The Dutch Prime Minister Mark Rutte keeps tellings us: what we do or don’t do in our care system is fully motivated by safety reasons from beginning to end: ‘It is better to be safe than sorry.’ Then again, is safety the only valid criterion left when discussing what care should look like in times of Corona? Haven’t we got anything better?
Usually the highest ranking criterion for quality in care is considered to be ‘quality of life’: this is what is being pursued in The Netherlands, this is what counts when evaluating care, and this is what quality systems and policy choices claim to be about. And also this has already been the case for a very long time and on a global scale. So why then should this not be the case now, is suddenly something amiss in this ‘quality of life’?
In The Netherlands there is no end to stories about the dire state ICU patients find themselves in, how miserably they often die and how harrowing the life of people living in nursing homes, either with or without being struck by corona. Recently Anne-Mei The, a Dutch professor in Longterm Care and Dementia, poignantly urged for attention on the subject, and more often family members are also offered an opportunity to speak up in the media.
Care-givers may do everything they possibly can, against the backdrop of these stories one will have great difficulty in maintaining the claim that here care contributes to ‘quality of life’ – however important that goal might be in itself. If we were to postulate anything of the sort, it would rather refer to ‘quality of surviving’. Or, if only it would not sound so cynical, we could refer to the ‘quality of languishing’. Had we agreed not to focus the care on ‘living’, but on ‘living together’ instead, most likely this might have evoked a different policy.

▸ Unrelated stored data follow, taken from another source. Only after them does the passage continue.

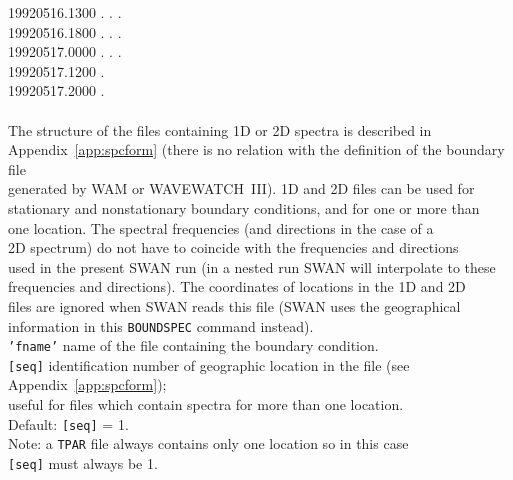 \documentclass[12pt]{book}
\begin{document}
\begin{tabbing}
                           19920516.1300     .  .  .\\
                           19920516.1800     .  .  .\\
                           19920517.0000     .   .  .\\
                           19920517.1200       .   \\
                           19920517.2000       .   \\
                                           \>          \>          \>           \>       \\
                        \poptabs
                        The structure of the files containing 1D or 2D spectra is described in\\
                        Appendix~\ref{app:spcform} (there is no relation with the definition of the boundary file\\
                        generated by WAM or WAVEWATCH~III). 1D and 2D files can be used for\\
                        stationary and nonstationary boundary conditions, and for one or more than\\
                        one location. The spectral frequencies (and directions in the case of a\\
                        2D spectrum) do not have to coincide with the frequencies and directions\\
                        used in the present SWAN run (in a nested run SWAN will interpolate to these\\
                        frequencies and directions). The coordinates of locations in the 1D and 2D\\
                        files are ignored when SWAN reads this file (SWAN uses the geographical\\
                        information in this {\tt BOUNDSPEC} command instead).\-\\
{\tt {'fname'}}      \> name of the file containing the boundary condition.\\
{\tt [seq]}          \> identification number of geographic location in the file (see Appendix~\ref{app:spcform});\+\\
                        useful for files which contain spectra for more than one location.\\
                        Default: {\tt [seq]} = 1.\\
                        Note: a {\tt TPAR} file always contains only one location so in this case\\
                        {\tt [seq]} must always be 1.\-\\
\end{tabbing}
\end{document}

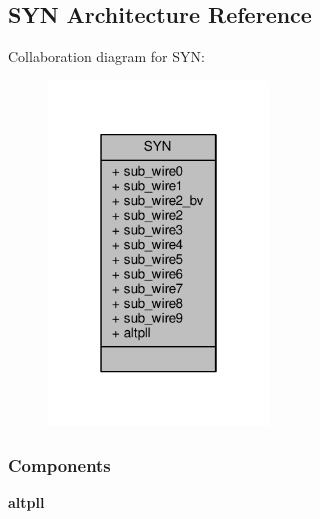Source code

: \subsection{S\+YN Architecture Reference}
\label{classpll_1_1SYN}


Collaboration diagram for S\+YN\+:\nopagebreak
\begin{figure}[H]
\begin{center}
\leavevmode
\includegraphics[width=166pt]{df/d18/classpll_1_1SYN__coll__graph}
\end{center}
\end{figure}
\subsubsection*{Components}
 \begin{DoxyCompactItemize}
\item 
{\bf altpll}  {\bfseries }  
\end{DoxyCompactItemize}
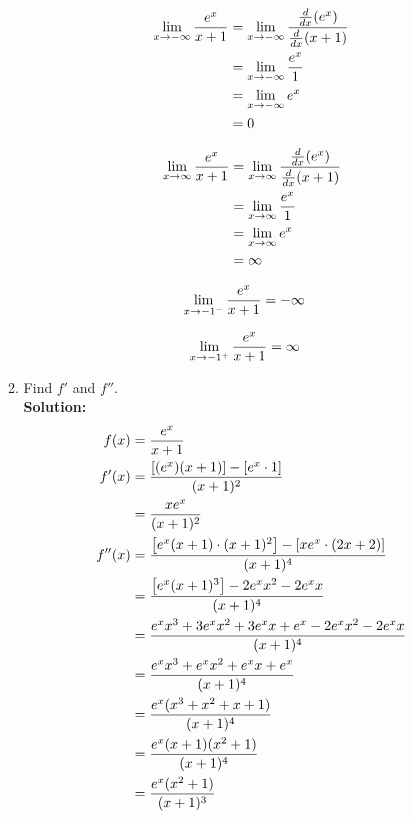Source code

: \documentclass[a4paper]{article}
\begin{document}
\begin{enumerate}
\begin{enumerate}
\begin{align}
	\lim_{x \to -\infty} \frac{e^x}{x + 1} &= \lim_{x \to -\infty} \frac{\frac{d}{dx}(e^x)}{\frac{d}{dx}(x + 1)}\notag\\
	&= \lim_{x \to -\infty} \frac{e^x}{1}\notag\\
	&= \lim_{x \to -\infty} e^x \notag\\
	&= 0\notag
\end{align}

\begin{align}
	\lim_{x \to \infty} \frac{e^x}{x + 1} &= \lim_{x \to \infty} \frac{\frac{d}{dx}(e^x)}{\frac{d}{dx}(x + 1)}\notag\\
	&= \lim_{x \to \infty} \frac{e^x}{1}\notag\\
	&= \lim_{x \to \infty} e^x \notag\\
	&= \infty\notag
\end{align}

\begin{align}
	\lim_{x \to -1^{-}} \frac{e^x}{x + 1} &= - \infty\notag
\end{align}

\begin{align}
	\lim_{x \to -1^{+}} \frac{e^x}{x + 1} &= \infty\notag
\end{align}

\newpage

	\item Find $f'$ and $f''$.\\
	\textbf{Solution:}\\

\begin{align}
	f(x) &= \frac{e^x}{x + 1}\notag\\
	f'(x) &= \frac{\left[(e^x)(x+1)\right] - \left[ e^x \cdot 1\right]}{(x+1)^2}\notag\\
	&= \frac{xe^x}{(x+1)^2}\notag\\
	f''(x) &= \frac{\left[ e^x(x+1) \cdot (x+1)^2\right] - \left[ xe^x \cdot (2x + 2) \right]}{(x+1)^4}\notag\\
	&= \frac{\left[ e^x(x+1)^3\right] - 2e^xx^2 - 2e^xx}{(x+1)^4}\notag\\
	&= \frac{e^xx^3 + 3e^xx^2 + 3e^xx + e^x - 2e^xx^2 - 2e^xx }{(x+1)^4}\notag\\
	&= \frac{e^xx^3 + e^xx^2 + e^xx + e^x}{(x+1)^4}\notag\\
	&= \frac{e^x(x^3 + x^2 + x + 1)}{(x+1)^4}\notag\\
	&= \frac{e^x(x+1)(x^2+1)}{(x+1)^4}\notag\\
	&= \frac{e^x(x^2 + 1)}{(x+1)^3}\notag
\end{align}



\end{enumerate}
\end{enumerate}
\end{document}
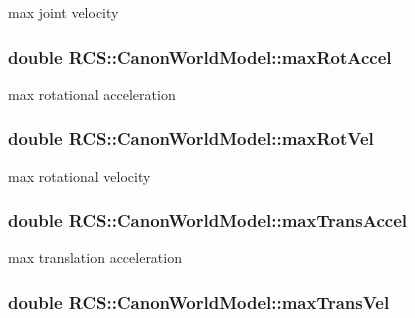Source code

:max joint velocity \hypertarget{structRCS_1_1CanonWorldModel_aca5f8ebce128e94ed4edf3caabb6c363}{
\subsubsection[{max\-Rot\-Accel}]{\setlength{\rightskip}{0pt plus 5cm}double R\-C\-S\-::\-Canon\-World\-Model\-::max\-Rot\-Accel}}\label{structRCS_1_1CanonWorldModel_aca5f8ebce128e94ed4edf3caabb6c363}
max rotational acceleration \hypertarget{structRCS_1_1CanonWorldModel_acbb472eee22bb4764dc865476fe56950}{
\subsubsection[{max\-Rot\-Vel}]{\setlength{\rightskip}{0pt plus 5cm}double R\-C\-S\-::\-Canon\-World\-Model\-::max\-Rot\-Vel}}\label{structRCS_1_1CanonWorldModel_acbb472eee22bb4764dc865476fe56950}
max rotational velocity \hypertarget{structRCS_1_1CanonWorldModel_a9b6d5469341e73289788ba0fe0f3c57a}{
\subsubsection[{max\-Trans\-Accel}]{\setlength{\rightskip}{0pt plus 5cm}double R\-C\-S\-::\-Canon\-World\-Model\-::max\-Trans\-Accel}}\label{structRCS_1_1CanonWorldModel_a9b6d5469341e73289788ba0fe0f3c57a}
max translation acceleration \hypertarget{structRCS_1_1CanonWorldModel_a55824e72d1d92c8b5f5c8ecf3b7c7a00}{
\subsubsection[{max\-Trans\-Vel}]{\setlength{\rightskip}{0pt plus 5cm}double R\-C\-S\-::\-Canon\-World\-Model\-::max\-Trans\-Vel}}\label{structRCS_1_1CanonWorldModel_a55824e72d1d92c8b5f5c8ecf3b7c7a00}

This formula of ‘quality of life’ is a complex one, yet over the years it has been developed, in care and beyond, by the respective authorities in such a way as to be operationally defined and hence measurable. According to the Dutch ‘Nationaal Kompas Volksgezondheid’,((1)) ‘quality of life’ is best described as the functioning of persons in physical, psychological or social areas, to the extent they experience it themselves and as shown by objective criteria.
The benchmark of this would be ‘satisfaction’ and its measurability has all the respectability of an objective assessment of actually subjective experiences. Through government financed channels for scientific research, millions of Euros have been spent over the last couple of years to improve the usability of ‘quality of life’ as a criterion in care.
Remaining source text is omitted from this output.